══ Data for review

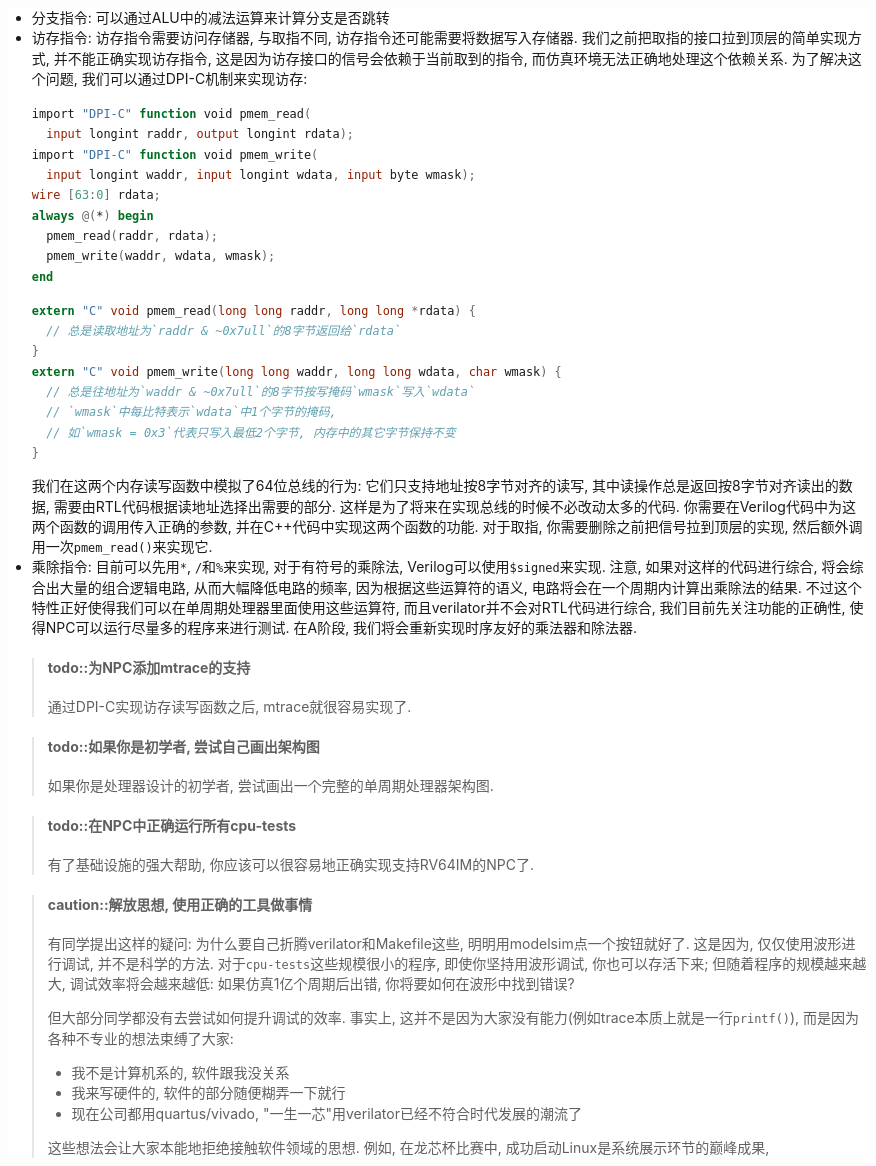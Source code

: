 * 分支指令: 可以通过ALU中的减法运算来计算分支是否跳转
* 访存指令: 访存指令需要访问存储器, 与取指不同, 访存指令还可能需要将数据写入存储器.
  我们之前把取指的接口拉到顶层的简单实现方式, 并不能正确实现访存指令,
  这是因为访存接口的信号会依赖于当前取到的指令, 而仿真环境无法正确地处理这个依赖关系.
  为了解决这个问题, 我们可以通过DPI-C机制来实现访存:
  ```verilog
  import "DPI-C" function void pmem_read(
    input longint raddr, output longint rdata);
  import "DPI-C" function void pmem_write(
    input longint waddr, input longint wdata, input byte wmask);
  wire [63:0] rdata;
  always @(*) begin
    pmem_read(raddr, rdata);
    pmem_write(waddr, wdata, wmask);
  end
  ```
  ```c
  extern "C" void pmem_read(long long raddr, long long *rdata) {
    // 总是读取地址为`raddr & ~0x7ull`的8字节返回给`rdata`
  }
  extern "C" void pmem_write(long long waddr, long long wdata, char wmask) {
    // 总是往地址为`waddr & ~0x7ull`的8字节按写掩码`wmask`写入`wdata`
    // `wmask`中每比特表示`wdata`中1个字节的掩码,
    // 如`wmask = 0x3`代表只写入最低2个字节, 内存中的其它字节保持不变
  }
  ```
  我们在这两个内存读写函数中模拟了64位总线的行为: 它们只支持地址按8字节对齐的读写,
  其中读操作总是返回按8字节对齐读出的数据, 需要由RTL代码根据读地址选择出需要的部分.
  这样是为了将来在实现总线的时候不必改动太多的代码.
  你需要在Verilog代码中为这两个函数的调用传入正确的参数, 并在C++代码中实现这两个函数的功能.
  对于取指, 你需要删除之前把信号拉到顶层的实现, 然后额外调用一次`pmem_read()`来实现它.
* 乘除指令: 目前可以先用``*``, `/`和`%`来实现, 对于有符号的乘除法, Verilog可以使用`$signed`来实现.
  注意, 如果对这样的代码进行综合, 将会综合出大量的组合逻辑电路, 从而大幅降低电路的频率,
  因为根据这些运算符的语义, 电路将会在一个周期内计算出乘除法的结果.
  不过这个特性正好使得我们可以在单周期处理器里面使用这些运算符,
  而且verilator并不会对RTL代码进行综合, 我们目前先关注功能的正确性, 使得NPC可以运行尽量多的程序来进行测试.
  在A阶段, 我们将会重新实现时序友好的乘法器和除法器.



> #### todo::为NPC添加mtrace的支持
> 通过DPI-C实现访存读写函数之后, mtrace就很容易实现了.


> #### todo::如果你是初学者, 尝试自己画出架构图
> 如果你是处理器设计的初学者, 尝试画出一个完整的单周期处理器架构图.


> #### todo::在NPC中正确运行所有cpu-tests
> 有了基础设施的强大帮助, 你应该可以很容易地正确实现支持RV64IM的NPC了.


> #### caution::解放思想, 使用正确的工具做事情
> 有同学提出这样的疑问: 为什么要自己折腾verilator和Makefile这些, 明明用modelsim点一个按钮就好了.
> 这是因为, 仅仅使用波形进行调试, 并不是科学的方法.
> 对于`cpu-tests`这些规模很小的程序, 即使你坚持用波形调试, 你也可以存活下来;
> 但随着程序的规模越来越大, 调试效率将会越来越低:
> 如果仿真1亿个周期后出错, 你将要如何在波形中找到错误?
>
> 但大部分同学都没有去尝试如何提升调试的效率.
> 事实上, 这并不是因为大家没有能力(例如trace本质上就是一行`printf()`),
> 而是因为各种不专业的想法束缚了大家:
> * 我不是计算机系的, 软件跟我没关系
> * 我来写硬件的, 软件的部分随便糊弄一下就行
> * 现在公司都用quartus/vivado, "一生一芯"用verilator已经不符合时代发展的潮流了
>
> 这些想法会让大家本能地拒绝接触软件领域的思想.
> 例如, 在龙芯杯比赛中, 成功启动Linux是系统展示环节的巅峰成果,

════

**What the exercise asks**:
Please write out exactly, and only, the lines from the beginning of the entries through the line containing "其中读操作总是返回按8字节对", including both and skipping all pictures.

**Response**:
Source code

: * 分支指令: 可以通过ALU中的减法运算来计算分支是否跳转
* 访存指令: 访存指令需要访问存储器, 与取指不同, 访存指令还可能需要将数据写入存储器.
  我们之前把取指的接口拉到顶层的简单实现方式, 并不能正确实现访存指令,
  这是因为访存接口的信号会依赖于当前取到的指令, 而仿真环境无法正确地处理这个依赖关系.
  为了解决这个问题, 我们可以通过DPI-C机制来实现访存:
  ```verilog
  import "DPI-C" function void pmem_read(
    input longint raddr, output longint rdata);
  import "DPI-C" function void pmem_write(
    input longint waddr, input longint wdata, input byte wmask);
  wire [63:0] rdata;
  always @(*) begin
    pmem_read(raddr, rdata);
    pmem_write(waddr, wdata, wmask);
  end
  ```
  ```c
  extern "C" void pmem_read(long long raddr, long long *rdata) {
    // 总是读取地址为`raddr & ~0x7ull`的8字节返回给`rdata`
  }
  extern "C" void pmem_write(long long waddr, long long wdata, char wmask) {
    // 总是往地址为`waddr & ~0x7ull`的8字节按写掩码`wmask`写入`wdata`
    // `wmask`中每比特表示`wdata`中1个字节的掩码,
    // 如`wmask = 0x3`代表只写入最低2个字节, 内存中的其它字节保持不变
  }
  ```
  我们在这两个内存读写函数中模拟了64位总线的行为: 它们只支持地址按8字节对齐的读写,
  其中读操作总是返回按8字节对齐读出的数据, 需要由RTL代码根据读地址选择出需要的部分.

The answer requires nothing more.